▸ **About this exercise**
Word for word, set down every line of the entries below from the line with "if get connection" to the line with "This command will create", including both, and no other line.

▸ **Data for processing**
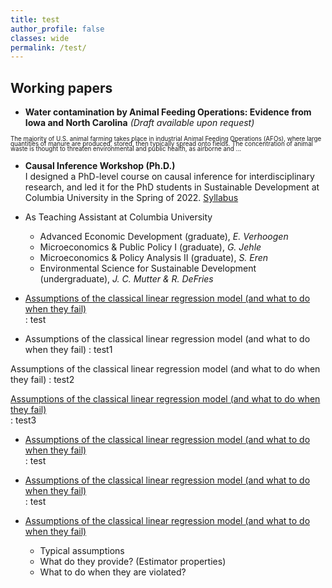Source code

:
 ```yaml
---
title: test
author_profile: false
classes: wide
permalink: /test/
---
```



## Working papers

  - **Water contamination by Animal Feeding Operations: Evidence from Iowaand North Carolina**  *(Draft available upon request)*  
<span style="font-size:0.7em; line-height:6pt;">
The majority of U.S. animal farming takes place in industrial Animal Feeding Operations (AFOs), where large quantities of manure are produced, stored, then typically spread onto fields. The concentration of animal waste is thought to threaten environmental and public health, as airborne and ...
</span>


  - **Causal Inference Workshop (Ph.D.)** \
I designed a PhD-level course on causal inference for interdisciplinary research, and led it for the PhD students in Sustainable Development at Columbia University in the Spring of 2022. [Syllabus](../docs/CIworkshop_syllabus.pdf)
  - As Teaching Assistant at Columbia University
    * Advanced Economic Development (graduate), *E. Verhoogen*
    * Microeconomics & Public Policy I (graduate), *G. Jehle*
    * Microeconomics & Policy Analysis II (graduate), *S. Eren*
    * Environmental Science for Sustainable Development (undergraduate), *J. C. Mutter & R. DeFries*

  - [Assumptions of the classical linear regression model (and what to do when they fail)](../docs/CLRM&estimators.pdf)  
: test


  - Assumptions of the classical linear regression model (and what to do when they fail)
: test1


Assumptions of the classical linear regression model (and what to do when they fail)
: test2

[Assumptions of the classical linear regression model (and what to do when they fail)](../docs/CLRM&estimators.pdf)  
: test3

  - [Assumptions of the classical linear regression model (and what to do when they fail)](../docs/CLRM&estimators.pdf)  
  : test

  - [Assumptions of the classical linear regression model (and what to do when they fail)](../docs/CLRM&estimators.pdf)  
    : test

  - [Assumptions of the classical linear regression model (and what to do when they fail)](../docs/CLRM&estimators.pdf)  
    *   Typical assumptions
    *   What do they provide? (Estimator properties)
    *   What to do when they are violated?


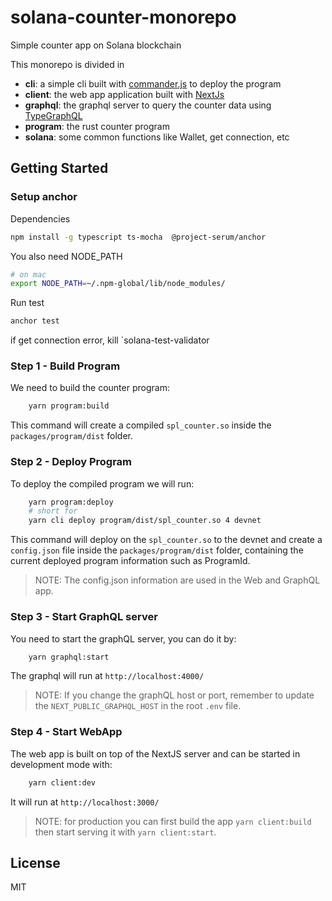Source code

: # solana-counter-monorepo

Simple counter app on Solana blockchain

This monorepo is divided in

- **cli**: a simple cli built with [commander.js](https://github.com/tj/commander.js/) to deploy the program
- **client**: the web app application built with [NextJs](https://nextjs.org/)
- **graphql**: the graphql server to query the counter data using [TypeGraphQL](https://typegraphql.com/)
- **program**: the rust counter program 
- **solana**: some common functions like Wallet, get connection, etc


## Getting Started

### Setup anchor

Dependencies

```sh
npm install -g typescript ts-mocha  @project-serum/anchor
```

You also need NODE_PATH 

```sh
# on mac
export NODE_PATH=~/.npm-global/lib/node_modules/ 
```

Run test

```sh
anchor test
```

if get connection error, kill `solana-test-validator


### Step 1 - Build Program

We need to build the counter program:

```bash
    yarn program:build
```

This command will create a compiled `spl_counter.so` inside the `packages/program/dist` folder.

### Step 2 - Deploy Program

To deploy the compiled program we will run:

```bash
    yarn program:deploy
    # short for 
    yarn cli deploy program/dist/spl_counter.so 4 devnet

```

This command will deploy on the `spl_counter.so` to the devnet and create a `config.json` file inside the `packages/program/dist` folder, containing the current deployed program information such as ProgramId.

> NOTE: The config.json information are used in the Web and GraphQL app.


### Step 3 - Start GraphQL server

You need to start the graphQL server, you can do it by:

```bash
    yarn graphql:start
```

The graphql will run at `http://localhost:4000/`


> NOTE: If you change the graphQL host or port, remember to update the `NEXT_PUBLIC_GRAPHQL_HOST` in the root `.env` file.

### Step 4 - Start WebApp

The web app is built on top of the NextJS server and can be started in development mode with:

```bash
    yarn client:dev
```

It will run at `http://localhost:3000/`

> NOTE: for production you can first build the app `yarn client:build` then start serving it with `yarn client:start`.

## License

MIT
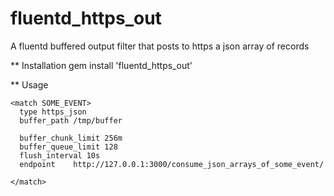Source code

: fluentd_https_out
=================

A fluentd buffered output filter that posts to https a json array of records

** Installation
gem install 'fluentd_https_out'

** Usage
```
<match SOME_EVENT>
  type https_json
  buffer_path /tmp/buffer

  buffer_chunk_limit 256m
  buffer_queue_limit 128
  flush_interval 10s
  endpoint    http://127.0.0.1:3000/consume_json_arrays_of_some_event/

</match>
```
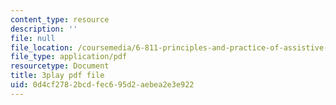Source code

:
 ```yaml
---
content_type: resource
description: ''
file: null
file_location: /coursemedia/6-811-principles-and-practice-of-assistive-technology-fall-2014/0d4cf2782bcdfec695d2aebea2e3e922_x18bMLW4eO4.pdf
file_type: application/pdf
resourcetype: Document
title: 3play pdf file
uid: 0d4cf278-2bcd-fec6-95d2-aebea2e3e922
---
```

▸ **Result**
if get connection error, kill `solana-test-validator


### Step 1 - Build Program

We need to build the counter program:

```bash
    yarn program:build
```

This command will create a compiled `spl_counter.so` inside the `packages/program/dist` folder.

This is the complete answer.